New Construction Brings Back Old Memories
Judy Doby ’65, remembers growing up in north Findlay in close proximity to uncles, aunts and grandparents. She also remembers sharing her home with University of Findlay students.
“For as long as I could remember, my mother rented bedrooms to two students from the University of Findlay. There were no dorms on campus in the 1950s, and lots of people earned a little extra income renting rooms to the college kids.”
Doby, two grandchildren, and daughter Kerry Teeple, toured the residence at 316 College Street in February. The home will be razed to make room for the new Center for Student Life and College of Business. Although sentimental, Doby is proud of UF for creating a “21st century” space for classrooms and student networking.
“You always want what’s better for the next generation,” she said. “There’s the AMU, but students need more space to work and interact.”
A conversation with Doby reveals an intricate web of ties to both the University of Findlay and the Findlay-Hancock County community. Aside from living near campus, both Doby and her brother Jerry Stevenson, MD ’59, are UF graduates.
Majoring in medical technology, Doby transferred to Findlay from Anderson College in 1963. She married Lewis “Bud” Doby ’65, now deceased.
Stevenson completed a Bachelor of Arts degree in biology and chemistry and intended to become a high school science teacher.
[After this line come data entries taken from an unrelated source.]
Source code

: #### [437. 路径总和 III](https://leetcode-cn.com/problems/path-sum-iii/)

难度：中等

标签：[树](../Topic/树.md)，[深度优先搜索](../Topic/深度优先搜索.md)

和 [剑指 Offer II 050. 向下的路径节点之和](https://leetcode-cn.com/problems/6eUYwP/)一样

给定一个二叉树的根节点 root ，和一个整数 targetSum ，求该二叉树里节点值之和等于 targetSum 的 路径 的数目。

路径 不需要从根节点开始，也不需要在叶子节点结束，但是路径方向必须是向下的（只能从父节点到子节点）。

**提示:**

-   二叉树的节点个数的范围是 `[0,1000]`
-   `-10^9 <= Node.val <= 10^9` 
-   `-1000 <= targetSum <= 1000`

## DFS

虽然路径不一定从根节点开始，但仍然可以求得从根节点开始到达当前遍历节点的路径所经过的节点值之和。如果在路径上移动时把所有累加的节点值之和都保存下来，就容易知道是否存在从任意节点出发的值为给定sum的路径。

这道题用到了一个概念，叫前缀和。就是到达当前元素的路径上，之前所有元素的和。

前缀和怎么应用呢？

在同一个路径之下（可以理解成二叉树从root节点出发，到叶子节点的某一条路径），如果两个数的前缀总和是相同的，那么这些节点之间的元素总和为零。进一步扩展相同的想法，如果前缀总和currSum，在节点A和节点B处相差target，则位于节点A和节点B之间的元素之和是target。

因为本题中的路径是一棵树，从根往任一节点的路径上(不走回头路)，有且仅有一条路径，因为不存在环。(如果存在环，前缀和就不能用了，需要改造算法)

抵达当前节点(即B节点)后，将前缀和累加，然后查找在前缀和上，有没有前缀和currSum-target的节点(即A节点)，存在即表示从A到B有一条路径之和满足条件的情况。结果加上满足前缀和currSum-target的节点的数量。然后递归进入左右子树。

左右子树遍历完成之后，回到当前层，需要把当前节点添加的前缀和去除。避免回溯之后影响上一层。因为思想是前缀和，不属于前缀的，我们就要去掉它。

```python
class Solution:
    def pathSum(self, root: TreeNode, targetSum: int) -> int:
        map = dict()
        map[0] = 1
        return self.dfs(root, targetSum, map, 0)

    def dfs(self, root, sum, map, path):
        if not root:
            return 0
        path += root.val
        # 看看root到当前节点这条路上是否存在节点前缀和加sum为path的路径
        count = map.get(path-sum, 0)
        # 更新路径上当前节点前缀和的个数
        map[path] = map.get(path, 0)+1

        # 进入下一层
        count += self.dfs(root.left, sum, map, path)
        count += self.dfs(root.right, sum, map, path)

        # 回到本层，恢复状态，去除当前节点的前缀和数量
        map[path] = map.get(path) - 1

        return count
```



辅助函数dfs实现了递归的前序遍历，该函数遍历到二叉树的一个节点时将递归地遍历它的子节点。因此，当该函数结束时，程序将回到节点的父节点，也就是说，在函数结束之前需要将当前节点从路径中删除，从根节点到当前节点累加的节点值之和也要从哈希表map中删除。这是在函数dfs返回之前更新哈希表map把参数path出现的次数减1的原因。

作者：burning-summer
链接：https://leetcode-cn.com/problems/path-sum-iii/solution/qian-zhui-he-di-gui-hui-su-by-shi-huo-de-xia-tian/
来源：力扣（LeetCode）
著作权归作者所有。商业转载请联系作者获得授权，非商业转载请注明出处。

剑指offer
Instead, he was drafted into the U.S. Army Medical Corp in 1952 where he worked as a technician with a pathologist. Stevenson earned his medical degree at The Ohio State University when he was discharged, and worked at St. John’s Hospital, Anderson, Indiana and also served as the chair of the Biology Department at Anderson University. Now 84, he has fond memories of “Doc” Phillips, his biology instructor at the University of Findlay.
“Doc Phillips was THE biology department at Findlay College during my time there,” Stevenson recalled. “This led me to establish the Stevenson/Phillips scholarship and endowment in the name of my family.”
Keeping Family Close By
“We moved to the College Street house just before I turned one year old, and I lived there until I was 21,” Doby recalled. “My parents often thought of moving, but they felt if they held out long enough, the University would buy the house. Well, they finally did sell in 1966 and the university eventually did buy the house several years later.”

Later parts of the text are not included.